RECORDED INFORMATION: Begin

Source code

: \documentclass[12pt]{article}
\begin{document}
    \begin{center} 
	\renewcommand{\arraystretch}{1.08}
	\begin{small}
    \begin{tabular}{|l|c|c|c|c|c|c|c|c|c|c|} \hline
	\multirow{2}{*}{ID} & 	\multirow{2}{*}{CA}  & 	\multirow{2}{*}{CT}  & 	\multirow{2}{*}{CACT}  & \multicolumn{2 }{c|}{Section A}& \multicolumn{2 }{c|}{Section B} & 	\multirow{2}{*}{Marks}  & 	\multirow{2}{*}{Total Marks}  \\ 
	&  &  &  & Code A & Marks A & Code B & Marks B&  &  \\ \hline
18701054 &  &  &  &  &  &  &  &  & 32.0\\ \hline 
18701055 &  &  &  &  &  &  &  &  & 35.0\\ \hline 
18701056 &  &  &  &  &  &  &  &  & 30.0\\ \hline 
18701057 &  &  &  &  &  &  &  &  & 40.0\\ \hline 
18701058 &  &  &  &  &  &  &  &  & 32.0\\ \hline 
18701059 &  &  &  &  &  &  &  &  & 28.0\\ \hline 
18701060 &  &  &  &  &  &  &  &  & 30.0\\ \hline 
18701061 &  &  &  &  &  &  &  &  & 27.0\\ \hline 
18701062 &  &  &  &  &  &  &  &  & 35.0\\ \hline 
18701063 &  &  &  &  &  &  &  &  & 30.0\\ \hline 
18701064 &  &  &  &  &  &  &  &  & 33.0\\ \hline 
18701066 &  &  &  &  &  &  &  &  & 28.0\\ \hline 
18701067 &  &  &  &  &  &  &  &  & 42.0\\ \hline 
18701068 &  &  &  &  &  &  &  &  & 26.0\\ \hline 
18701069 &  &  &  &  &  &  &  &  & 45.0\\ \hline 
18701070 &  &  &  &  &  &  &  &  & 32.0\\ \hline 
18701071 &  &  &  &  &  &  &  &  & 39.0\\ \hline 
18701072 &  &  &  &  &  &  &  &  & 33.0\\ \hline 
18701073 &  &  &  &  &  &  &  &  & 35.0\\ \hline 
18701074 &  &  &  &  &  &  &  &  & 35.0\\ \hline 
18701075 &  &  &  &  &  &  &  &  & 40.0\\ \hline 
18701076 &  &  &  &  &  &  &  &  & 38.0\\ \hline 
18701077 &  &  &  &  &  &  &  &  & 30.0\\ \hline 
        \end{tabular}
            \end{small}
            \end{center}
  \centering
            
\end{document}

RECORDED INFORMATION: End

= INSTRUCTIONS TO FOLLOW =
The expected output is the run of lines from the one holding "Code A & Marks" to the last line of the entries above, each reproduced character for character.

= RESPONSE BOX =
	&  &  &  & Code A & Marks A & Code B & Marks B&  &  \\ \hline
18701054 &  &  &  &  &  &  &  &  & 32.0\\ \hline 
18701055 &  &  &  &  &  &  &  &  & 35.0\\ \hline 
18701056 &  &  &  &  &  &  &  &  & 30.0\\ \hline 
18701057 &  &  &  &  &  &  &  &  & 40.0\\ \hline 
18701058 &  &  &  &  &  &  &  &  & 32.0\\ \hline 
18701059 &  &  &  &  &  &  &  &  & 28.0\\ \hline 
18701060 &  &  &  &  &  &  &  &  & 30.0\\ \hline 
18701061 &  &  &  &  &  &  &  &  & 27.0\\ \hline 
18701062 &  &  &  &  &  &  &  &  & 35.0\\ \hline 
18701063 &  &  &  &  &  &  &  &  & 30.0\\ \hline 
18701064 &  &  &  &  &  &  &  &  & 33.0\\ \hline 
18701066 &  &  &  &  &  &  &  &  & 28.0\\ \hline 
18701067 &  &  &  &  &  &  &  &  & 42.0\\ \hline 
18701068 &  &  &  &  &  &  &  &  & 26.0\\ \hline 
18701069 &  &  &  &  &  &  &  &  & 45.0\\ \hline 
18701070 &  &  &  &  &  &  &  &  & 32.0\\ \hline 
18701071 &  &  &  &  &  &  &  &  & 39.0\\ \hline 
18701072 &  &  &  &  &  &  &  &  & 33.0\\ \hline 
18701073 &  &  &  &  &  &  &  &  & 35.0\\ \hline 
18701074 &  &  &  &  &  &  &  &  & 35.0\\ \hline 
18701075 &  &  &  &  &  &  &  &  & 40.0\\ \hline 
18701076 &  &  &  &  &  &  &  &  & 38.0\\ \hline 
18701077 &  &  &  &  &  &  &  &  & 30.0\\ \hline 
        \end{tabular}
            \end{small}
            \end{center}
  \centering
            
\end{document}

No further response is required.